:: Activity ::
Every line in the data below that includes "Computer" belongs in the answer, copied as it stands.

:: Input data ::
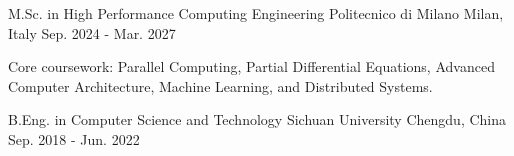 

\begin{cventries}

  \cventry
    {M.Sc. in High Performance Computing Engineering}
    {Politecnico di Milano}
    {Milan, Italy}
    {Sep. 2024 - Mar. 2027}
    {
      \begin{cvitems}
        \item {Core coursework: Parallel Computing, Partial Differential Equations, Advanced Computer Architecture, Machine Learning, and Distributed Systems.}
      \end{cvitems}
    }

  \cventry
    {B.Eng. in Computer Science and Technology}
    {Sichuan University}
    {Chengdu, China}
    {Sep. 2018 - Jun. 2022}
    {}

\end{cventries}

==

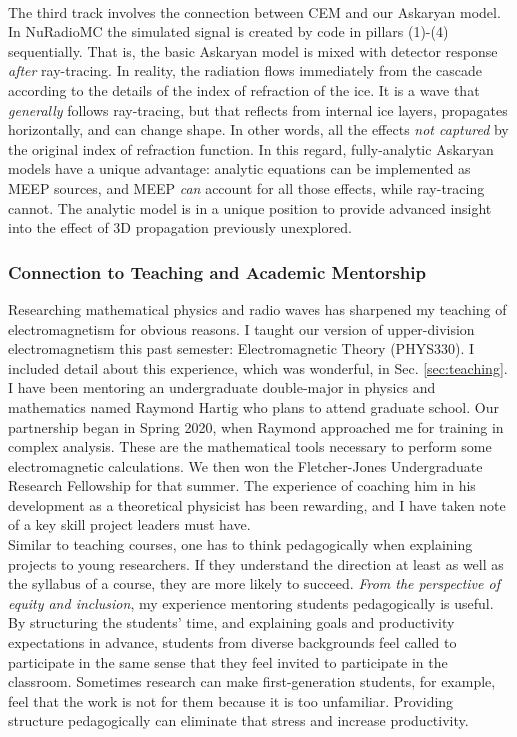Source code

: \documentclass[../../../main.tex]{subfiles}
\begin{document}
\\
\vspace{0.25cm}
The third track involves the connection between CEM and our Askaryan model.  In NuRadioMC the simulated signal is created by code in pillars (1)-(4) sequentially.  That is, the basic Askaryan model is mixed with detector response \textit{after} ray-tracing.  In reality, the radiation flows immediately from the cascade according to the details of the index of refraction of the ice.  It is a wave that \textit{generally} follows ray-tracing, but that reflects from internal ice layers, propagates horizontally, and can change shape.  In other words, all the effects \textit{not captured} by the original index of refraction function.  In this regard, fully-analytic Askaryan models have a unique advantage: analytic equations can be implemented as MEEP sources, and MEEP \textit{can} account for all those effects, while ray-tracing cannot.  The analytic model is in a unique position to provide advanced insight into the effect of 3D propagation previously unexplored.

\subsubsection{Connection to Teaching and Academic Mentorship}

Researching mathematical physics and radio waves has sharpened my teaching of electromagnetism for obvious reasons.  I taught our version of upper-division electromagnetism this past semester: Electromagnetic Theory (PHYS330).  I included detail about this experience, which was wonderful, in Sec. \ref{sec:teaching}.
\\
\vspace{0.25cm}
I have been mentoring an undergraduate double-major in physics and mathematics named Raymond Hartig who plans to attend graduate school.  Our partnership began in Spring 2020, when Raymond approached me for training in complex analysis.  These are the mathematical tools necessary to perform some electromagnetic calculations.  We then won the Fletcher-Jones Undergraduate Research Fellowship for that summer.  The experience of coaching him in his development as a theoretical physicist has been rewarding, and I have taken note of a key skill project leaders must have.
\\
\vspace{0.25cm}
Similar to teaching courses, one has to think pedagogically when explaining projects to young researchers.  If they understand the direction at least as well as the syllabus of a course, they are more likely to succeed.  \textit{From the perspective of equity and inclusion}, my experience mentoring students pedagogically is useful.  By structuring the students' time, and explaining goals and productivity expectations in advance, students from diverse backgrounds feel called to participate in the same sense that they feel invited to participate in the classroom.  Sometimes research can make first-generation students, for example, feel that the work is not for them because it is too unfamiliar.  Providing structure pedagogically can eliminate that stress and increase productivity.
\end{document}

:: Answer section ::
        \item {Core coursework: Parallel Computing, Partial Differential Equations, Advanced Computer Architecture, Machine Learning, and Distributed Systems.}
    {B.Eng. in Computer Science and Technology}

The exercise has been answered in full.